Would you accept a PR that verifies the downloaded signature if possible (I don't yet know what dotnet nuget verify does, but it may be possible to get it to work in the sandbox), and then strips the signature file signature.p7s from NuGet.org-downloaded packages before writing the nupkg to the store? That way, in principle in a content-addressed Nix world, it would become possible to locally (reproducibly) build a NuGet package (after adjusting for the fact that NuGet packs are nondeterministic due to zip file timestamps) and have the result be equal to the one that fetchNuget gives you.

(This is step 1 of my plan; step 2 would be "make dotnet pack reproducible, either here or upstream", and step 3 would be "demonstrate that a content-addressed Nix can skip downloading from NuGet if I've already built my nupkg locally".)

Maintainers

@corngood is listed in CODEOWNERS; @tie has a bunch of commits that look .NET-specific and therefore might be interested.

corngood commented 2 months ago

I have a big change I've been working on that is essentially doing your step 3, and maybe some of step 2?

What I have:

The branch is here if you want to take a look. It's still a bit rough: https://github.com/corngood/nixpkgs/tree/dotnet-unpacked-packages

I've learned quite a bit about manually packing and unpacking packages, package directories vs. sources, restore vs tool restore vs paket, etc, etc.

Ideally I'd like to get to the point where we can just automatically configure something like NUGET_FALLBACK_PACKAGES and not have any .nupkg files in the nix store at all, but there are various quirks in the tools that are blocking that.

One consideration with repacking nupkgs is that unless they are uncompressed, runtime dependencies will be obfuscated. In my branch I've just kept the .nupkg files in the same outputs as the unpacked packages, which is now NUGET_PACKAGES is normally structured. It's also an annoying bit of redundancy.

As for your step 1:

then strips the signature file signature.p7s from NuGet.org-downloaded packages before writing the nupkg to the store

I haven't done any work on this yet, but it's something that's been on my mind. If we could get that done, I think it would simplify and speed up nuget-to-nix considerably, since it wouldn't have to search for a deterministic package source. It could even allow mirrors to be determined.

Smaug123 commented 2 months ago

Cool - it would cause mass rebuilds, but naively I'd just edit make-nuget-deps to do that manual unzip-and-rezip dance to strip out the nondeterministic signature files. I'll give that a go and see what it looks like.
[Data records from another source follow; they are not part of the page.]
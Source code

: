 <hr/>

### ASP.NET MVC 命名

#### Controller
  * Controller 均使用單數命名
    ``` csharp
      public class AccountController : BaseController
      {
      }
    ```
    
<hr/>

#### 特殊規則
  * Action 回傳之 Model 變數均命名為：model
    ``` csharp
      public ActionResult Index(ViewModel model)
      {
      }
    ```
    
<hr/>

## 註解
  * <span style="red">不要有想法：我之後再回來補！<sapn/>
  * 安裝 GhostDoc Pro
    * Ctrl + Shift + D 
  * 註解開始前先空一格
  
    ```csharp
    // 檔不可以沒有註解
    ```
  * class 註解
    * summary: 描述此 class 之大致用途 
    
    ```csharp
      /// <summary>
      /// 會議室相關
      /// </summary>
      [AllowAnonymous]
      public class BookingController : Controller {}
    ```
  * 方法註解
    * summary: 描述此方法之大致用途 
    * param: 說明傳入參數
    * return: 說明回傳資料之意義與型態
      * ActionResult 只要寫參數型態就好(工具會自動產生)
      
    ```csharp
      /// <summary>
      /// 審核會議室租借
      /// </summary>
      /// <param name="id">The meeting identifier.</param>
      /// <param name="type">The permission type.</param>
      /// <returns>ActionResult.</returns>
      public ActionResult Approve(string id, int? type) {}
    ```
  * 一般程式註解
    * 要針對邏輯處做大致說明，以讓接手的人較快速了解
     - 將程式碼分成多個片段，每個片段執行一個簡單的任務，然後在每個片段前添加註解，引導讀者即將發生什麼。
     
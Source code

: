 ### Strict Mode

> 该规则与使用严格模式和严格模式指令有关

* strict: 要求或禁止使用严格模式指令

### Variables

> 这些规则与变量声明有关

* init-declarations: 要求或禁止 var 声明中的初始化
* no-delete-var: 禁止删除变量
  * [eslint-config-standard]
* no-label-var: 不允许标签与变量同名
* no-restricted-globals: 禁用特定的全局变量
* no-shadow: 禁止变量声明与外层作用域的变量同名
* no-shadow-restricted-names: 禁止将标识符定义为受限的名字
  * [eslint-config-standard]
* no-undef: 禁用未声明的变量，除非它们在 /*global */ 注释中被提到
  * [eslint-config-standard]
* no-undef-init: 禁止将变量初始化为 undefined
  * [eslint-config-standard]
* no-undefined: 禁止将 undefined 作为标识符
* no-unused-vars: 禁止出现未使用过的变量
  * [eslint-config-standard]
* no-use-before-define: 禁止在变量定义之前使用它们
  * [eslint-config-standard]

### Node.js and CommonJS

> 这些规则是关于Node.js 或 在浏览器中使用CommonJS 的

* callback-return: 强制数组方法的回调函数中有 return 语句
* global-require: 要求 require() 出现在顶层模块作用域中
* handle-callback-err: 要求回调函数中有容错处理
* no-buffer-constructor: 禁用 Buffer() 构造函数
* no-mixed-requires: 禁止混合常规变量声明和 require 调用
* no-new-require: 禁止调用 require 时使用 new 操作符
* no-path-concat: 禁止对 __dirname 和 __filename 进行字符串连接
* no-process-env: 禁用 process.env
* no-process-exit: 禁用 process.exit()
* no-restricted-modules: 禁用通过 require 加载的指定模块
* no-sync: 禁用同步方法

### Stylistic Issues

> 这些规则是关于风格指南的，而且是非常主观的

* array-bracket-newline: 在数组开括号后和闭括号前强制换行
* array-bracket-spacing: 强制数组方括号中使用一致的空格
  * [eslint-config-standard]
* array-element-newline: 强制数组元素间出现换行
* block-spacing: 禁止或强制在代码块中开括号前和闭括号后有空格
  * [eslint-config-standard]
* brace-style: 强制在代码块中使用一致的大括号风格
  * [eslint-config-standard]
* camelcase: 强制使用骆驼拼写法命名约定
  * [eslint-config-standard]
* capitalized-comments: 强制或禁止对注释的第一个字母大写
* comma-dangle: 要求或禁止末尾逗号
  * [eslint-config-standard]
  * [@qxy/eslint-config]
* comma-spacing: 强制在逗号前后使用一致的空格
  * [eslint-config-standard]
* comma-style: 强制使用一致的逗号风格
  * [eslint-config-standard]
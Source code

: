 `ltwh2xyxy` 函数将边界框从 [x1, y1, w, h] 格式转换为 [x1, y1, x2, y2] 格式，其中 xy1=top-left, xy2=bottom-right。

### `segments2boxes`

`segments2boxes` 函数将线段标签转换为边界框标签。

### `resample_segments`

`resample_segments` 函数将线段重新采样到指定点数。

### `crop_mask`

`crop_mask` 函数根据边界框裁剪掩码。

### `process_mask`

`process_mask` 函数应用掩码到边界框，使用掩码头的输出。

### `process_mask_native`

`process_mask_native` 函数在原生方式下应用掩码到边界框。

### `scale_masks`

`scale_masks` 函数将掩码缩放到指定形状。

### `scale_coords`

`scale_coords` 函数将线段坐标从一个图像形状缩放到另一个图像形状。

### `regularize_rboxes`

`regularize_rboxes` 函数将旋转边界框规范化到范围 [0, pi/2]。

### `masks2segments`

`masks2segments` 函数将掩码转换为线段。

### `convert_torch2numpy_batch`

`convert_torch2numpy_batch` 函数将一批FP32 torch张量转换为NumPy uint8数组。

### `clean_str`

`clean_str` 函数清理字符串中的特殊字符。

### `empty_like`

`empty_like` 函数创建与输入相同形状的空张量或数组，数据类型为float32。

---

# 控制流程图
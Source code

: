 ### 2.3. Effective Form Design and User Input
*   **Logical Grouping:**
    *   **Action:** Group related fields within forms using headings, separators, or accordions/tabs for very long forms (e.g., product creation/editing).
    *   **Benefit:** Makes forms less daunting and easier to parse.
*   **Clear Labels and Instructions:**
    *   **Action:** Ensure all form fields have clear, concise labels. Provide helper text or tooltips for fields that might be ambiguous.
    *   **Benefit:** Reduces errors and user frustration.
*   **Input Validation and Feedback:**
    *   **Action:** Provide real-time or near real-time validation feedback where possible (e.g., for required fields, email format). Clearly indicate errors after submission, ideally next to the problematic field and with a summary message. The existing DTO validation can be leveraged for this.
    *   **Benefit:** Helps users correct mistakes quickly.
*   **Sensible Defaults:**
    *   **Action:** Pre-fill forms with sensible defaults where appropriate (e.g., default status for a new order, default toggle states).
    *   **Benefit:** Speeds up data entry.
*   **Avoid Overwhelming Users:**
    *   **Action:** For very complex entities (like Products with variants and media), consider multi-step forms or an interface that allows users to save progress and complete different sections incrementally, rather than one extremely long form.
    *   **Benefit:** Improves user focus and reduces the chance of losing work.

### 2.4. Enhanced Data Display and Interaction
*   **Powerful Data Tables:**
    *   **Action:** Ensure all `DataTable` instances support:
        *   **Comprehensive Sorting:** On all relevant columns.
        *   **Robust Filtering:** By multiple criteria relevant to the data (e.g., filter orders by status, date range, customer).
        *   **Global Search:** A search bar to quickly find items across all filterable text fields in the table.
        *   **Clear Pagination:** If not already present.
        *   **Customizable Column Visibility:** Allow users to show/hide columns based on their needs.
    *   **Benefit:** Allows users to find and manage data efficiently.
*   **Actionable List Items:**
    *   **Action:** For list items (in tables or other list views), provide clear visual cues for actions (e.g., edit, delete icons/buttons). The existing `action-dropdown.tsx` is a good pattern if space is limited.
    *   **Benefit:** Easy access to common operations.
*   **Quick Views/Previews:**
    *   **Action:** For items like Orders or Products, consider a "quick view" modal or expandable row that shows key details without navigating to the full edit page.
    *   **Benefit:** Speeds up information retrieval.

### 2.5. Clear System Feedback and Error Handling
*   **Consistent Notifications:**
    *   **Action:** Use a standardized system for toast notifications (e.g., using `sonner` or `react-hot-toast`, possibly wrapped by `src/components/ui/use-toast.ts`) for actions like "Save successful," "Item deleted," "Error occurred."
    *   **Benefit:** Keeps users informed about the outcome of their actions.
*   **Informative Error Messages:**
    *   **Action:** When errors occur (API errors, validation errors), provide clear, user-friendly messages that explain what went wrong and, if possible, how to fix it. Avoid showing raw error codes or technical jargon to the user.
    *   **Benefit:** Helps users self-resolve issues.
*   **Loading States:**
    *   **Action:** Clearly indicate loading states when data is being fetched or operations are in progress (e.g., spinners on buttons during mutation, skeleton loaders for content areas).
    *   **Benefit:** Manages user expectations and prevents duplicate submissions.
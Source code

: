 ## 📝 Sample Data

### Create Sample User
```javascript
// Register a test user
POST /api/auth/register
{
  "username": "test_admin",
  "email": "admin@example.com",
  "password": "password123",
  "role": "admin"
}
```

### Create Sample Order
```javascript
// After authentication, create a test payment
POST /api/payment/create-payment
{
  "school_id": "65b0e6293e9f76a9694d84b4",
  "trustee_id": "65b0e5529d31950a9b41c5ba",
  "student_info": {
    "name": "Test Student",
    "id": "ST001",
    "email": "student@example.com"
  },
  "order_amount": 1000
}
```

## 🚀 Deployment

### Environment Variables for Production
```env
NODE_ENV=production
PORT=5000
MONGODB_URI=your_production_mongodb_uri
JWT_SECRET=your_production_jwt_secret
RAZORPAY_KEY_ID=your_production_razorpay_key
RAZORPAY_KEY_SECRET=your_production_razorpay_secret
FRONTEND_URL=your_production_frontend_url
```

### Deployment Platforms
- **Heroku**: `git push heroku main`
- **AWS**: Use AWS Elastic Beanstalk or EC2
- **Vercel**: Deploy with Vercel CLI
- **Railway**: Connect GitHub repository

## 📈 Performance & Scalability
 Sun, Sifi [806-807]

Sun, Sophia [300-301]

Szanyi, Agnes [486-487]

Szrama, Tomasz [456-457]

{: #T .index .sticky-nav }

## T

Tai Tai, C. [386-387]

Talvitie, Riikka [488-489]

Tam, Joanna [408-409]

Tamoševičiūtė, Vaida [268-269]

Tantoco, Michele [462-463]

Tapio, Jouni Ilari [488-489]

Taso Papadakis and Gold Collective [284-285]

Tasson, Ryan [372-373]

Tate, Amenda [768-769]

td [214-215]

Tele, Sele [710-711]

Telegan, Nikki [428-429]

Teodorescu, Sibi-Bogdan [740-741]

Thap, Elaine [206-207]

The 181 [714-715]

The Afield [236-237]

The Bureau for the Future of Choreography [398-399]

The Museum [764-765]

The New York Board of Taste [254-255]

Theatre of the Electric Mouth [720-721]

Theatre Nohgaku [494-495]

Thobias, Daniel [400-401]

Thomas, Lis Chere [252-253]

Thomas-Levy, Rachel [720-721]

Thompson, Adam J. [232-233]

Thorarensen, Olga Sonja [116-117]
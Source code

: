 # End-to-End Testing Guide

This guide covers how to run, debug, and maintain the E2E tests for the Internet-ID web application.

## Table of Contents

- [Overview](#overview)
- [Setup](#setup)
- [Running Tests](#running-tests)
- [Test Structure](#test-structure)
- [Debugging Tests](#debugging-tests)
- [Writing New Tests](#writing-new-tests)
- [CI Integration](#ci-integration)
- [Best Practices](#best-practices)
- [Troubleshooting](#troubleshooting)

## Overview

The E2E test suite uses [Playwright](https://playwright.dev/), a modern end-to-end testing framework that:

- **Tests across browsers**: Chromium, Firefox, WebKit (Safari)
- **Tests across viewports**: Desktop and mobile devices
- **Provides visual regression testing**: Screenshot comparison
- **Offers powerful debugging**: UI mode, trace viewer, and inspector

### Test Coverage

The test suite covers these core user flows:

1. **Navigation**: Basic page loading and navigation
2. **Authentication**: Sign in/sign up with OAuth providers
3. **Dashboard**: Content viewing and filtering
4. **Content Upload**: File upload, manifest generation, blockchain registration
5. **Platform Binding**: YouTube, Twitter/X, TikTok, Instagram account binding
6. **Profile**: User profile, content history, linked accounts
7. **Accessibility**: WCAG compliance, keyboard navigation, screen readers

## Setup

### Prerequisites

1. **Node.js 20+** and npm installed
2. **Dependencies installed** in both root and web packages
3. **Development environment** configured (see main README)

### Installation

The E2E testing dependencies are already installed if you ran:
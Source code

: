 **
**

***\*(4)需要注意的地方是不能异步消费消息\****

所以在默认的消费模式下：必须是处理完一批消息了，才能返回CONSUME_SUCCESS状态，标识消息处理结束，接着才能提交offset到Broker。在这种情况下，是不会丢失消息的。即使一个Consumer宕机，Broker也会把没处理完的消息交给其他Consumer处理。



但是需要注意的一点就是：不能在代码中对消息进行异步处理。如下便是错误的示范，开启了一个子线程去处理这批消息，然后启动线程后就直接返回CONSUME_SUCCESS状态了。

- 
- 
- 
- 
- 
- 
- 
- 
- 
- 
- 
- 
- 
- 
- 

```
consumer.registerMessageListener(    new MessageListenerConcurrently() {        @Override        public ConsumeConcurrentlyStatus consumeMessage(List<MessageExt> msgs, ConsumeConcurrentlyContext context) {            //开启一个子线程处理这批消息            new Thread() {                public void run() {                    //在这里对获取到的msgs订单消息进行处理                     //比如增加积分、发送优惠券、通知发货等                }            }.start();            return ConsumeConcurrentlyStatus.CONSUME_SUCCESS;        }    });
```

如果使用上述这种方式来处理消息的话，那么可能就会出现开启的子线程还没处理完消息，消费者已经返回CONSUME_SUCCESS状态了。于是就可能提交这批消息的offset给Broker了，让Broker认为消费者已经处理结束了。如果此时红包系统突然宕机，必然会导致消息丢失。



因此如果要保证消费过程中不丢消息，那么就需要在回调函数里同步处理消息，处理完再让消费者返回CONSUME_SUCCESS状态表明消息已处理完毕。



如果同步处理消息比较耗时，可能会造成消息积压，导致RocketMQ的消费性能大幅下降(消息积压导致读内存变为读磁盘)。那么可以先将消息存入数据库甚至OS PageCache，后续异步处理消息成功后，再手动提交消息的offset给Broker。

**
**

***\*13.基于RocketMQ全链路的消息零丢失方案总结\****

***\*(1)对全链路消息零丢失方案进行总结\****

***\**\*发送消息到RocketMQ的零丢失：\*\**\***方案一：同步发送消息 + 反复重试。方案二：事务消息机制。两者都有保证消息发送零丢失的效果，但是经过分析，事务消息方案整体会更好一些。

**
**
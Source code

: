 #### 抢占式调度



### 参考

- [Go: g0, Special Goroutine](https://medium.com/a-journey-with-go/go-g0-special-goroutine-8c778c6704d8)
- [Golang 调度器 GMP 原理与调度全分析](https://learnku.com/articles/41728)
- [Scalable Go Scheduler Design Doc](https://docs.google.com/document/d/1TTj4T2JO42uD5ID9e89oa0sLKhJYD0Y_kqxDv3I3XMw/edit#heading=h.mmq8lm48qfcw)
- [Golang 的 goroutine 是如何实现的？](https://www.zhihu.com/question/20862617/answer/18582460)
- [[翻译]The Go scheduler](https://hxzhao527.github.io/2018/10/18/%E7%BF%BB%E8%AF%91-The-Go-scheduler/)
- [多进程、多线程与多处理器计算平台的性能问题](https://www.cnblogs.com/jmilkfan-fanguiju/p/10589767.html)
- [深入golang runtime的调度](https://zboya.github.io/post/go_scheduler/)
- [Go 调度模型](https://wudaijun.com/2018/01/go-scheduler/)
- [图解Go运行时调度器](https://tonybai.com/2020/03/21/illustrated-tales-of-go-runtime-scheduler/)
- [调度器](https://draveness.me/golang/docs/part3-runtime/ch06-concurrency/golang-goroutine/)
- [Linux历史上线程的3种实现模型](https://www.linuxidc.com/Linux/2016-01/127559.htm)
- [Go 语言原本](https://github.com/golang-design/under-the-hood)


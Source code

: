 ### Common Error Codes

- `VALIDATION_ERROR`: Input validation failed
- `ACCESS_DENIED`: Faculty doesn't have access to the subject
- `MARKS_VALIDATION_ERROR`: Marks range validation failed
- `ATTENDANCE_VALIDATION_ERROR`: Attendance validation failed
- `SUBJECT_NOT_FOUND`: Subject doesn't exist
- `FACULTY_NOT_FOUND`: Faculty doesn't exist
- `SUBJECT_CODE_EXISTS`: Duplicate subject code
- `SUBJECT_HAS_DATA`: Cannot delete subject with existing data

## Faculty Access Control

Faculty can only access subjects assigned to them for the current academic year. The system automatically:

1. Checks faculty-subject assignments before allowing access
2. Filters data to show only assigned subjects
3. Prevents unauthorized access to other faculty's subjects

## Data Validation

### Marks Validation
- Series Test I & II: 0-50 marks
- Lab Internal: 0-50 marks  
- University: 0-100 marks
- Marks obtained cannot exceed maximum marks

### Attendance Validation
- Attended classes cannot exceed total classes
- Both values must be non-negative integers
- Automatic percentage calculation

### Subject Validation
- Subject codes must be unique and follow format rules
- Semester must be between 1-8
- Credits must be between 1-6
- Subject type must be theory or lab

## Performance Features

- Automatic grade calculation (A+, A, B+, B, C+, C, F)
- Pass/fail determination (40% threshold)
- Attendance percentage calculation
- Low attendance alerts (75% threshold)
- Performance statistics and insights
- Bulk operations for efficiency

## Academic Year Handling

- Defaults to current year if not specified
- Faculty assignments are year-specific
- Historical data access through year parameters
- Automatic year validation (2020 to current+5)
corngood commented 2 months ago

Do you know if it's just the .signature.p7 file you need to strip out for it to be deterministic? I had to strip those out when patching packages because it's not valid when the package is repacked, so it would be nice if they were already gone in the fixed-output derivation.

Do you have any real examples of the same package existing on multiple sources? In my experience it happens most on the packages with lots of sources in nuget.config. roslyn might be a good one to try. You could modify nuget-to-nix to always check all the sources for a package (instead of stopping on the first that has it), and compare them all.

Smaug123 commented 2 months ago

dotnet pack is nondeterministic because of zip file timestamps; in my experience that's its only nondeterminism. I am fairly sure dotnet nuget push to NuGet.org is nondeterministic solely because NuGet.org adds that signature file.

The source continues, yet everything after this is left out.